** Opening Source material block **

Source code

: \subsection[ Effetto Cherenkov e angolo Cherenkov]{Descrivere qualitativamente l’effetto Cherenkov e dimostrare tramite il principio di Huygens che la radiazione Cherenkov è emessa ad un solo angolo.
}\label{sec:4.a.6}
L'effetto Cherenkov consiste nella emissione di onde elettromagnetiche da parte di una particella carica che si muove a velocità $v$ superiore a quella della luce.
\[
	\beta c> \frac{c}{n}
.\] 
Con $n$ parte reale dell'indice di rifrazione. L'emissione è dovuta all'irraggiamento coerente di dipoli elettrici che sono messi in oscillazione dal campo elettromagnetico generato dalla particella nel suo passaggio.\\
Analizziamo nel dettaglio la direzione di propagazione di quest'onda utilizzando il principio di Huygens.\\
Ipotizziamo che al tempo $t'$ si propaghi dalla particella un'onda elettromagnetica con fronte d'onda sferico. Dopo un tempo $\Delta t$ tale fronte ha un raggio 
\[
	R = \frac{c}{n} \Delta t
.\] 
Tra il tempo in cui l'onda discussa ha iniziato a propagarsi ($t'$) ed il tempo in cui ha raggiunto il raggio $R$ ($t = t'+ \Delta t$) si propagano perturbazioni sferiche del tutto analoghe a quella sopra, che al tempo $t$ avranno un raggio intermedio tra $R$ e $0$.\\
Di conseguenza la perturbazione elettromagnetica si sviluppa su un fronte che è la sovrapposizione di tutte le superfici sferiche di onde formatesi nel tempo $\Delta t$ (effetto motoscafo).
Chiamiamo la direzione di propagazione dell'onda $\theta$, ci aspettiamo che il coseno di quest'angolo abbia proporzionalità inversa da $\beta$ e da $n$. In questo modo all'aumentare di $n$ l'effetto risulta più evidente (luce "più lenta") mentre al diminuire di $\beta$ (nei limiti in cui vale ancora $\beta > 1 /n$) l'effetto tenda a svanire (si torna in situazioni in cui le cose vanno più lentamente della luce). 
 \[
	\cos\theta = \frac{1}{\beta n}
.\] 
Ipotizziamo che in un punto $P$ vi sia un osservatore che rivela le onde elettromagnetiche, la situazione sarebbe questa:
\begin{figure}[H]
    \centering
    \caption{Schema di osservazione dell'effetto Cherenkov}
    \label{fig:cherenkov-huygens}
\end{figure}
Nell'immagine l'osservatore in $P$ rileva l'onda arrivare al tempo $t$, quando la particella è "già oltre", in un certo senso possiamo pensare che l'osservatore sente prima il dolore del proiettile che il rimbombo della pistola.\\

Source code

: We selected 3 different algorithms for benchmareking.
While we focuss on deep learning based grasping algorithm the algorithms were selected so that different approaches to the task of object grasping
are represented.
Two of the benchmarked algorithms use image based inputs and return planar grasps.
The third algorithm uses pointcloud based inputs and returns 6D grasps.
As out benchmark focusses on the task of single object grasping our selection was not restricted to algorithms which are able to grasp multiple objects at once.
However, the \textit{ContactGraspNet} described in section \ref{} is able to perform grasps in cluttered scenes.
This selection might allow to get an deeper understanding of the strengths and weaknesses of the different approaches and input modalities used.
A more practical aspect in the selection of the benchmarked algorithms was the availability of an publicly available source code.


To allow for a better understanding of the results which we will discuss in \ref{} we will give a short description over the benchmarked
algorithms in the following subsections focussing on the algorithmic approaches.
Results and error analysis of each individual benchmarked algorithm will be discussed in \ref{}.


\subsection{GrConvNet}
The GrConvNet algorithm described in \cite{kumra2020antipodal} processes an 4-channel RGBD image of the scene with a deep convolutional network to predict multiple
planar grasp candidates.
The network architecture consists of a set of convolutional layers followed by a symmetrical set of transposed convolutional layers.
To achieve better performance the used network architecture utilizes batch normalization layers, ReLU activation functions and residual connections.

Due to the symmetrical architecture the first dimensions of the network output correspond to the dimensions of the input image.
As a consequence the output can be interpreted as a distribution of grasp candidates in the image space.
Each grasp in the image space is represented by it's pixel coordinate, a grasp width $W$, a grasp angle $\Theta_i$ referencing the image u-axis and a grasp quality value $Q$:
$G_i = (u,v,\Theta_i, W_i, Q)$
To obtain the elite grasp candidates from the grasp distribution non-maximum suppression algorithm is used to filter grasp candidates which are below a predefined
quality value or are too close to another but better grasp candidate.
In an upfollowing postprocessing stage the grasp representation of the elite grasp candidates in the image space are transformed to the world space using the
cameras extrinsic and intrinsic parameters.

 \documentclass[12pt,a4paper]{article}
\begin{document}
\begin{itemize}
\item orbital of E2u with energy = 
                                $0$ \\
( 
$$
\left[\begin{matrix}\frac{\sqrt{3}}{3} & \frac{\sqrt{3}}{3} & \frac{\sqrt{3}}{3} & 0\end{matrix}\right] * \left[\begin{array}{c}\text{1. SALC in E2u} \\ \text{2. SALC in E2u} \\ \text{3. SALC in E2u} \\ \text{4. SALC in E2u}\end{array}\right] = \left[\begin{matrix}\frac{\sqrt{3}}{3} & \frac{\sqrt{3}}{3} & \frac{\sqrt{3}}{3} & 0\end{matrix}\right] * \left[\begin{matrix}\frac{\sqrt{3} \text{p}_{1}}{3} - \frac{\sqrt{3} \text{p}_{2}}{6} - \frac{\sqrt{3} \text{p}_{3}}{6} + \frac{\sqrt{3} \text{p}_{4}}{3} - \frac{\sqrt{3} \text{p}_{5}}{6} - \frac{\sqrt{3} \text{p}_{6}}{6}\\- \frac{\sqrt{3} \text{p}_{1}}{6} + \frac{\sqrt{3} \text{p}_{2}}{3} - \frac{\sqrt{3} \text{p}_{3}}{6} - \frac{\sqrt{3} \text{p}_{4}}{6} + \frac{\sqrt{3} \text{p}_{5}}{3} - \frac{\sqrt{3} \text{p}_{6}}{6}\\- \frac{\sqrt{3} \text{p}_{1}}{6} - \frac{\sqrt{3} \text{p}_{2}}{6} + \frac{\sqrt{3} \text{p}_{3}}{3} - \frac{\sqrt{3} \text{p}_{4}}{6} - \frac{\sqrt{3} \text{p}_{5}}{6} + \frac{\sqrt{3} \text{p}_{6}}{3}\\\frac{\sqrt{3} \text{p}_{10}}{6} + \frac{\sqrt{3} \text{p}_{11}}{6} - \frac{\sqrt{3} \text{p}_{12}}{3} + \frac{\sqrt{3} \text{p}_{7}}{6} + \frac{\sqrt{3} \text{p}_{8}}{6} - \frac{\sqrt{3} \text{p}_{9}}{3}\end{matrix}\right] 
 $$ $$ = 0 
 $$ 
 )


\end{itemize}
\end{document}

** Closing Source material block **

Work task
Answer with the count alone: how many lines in the data above have "Ipotizziamo" in them?

Answer to the exercise
2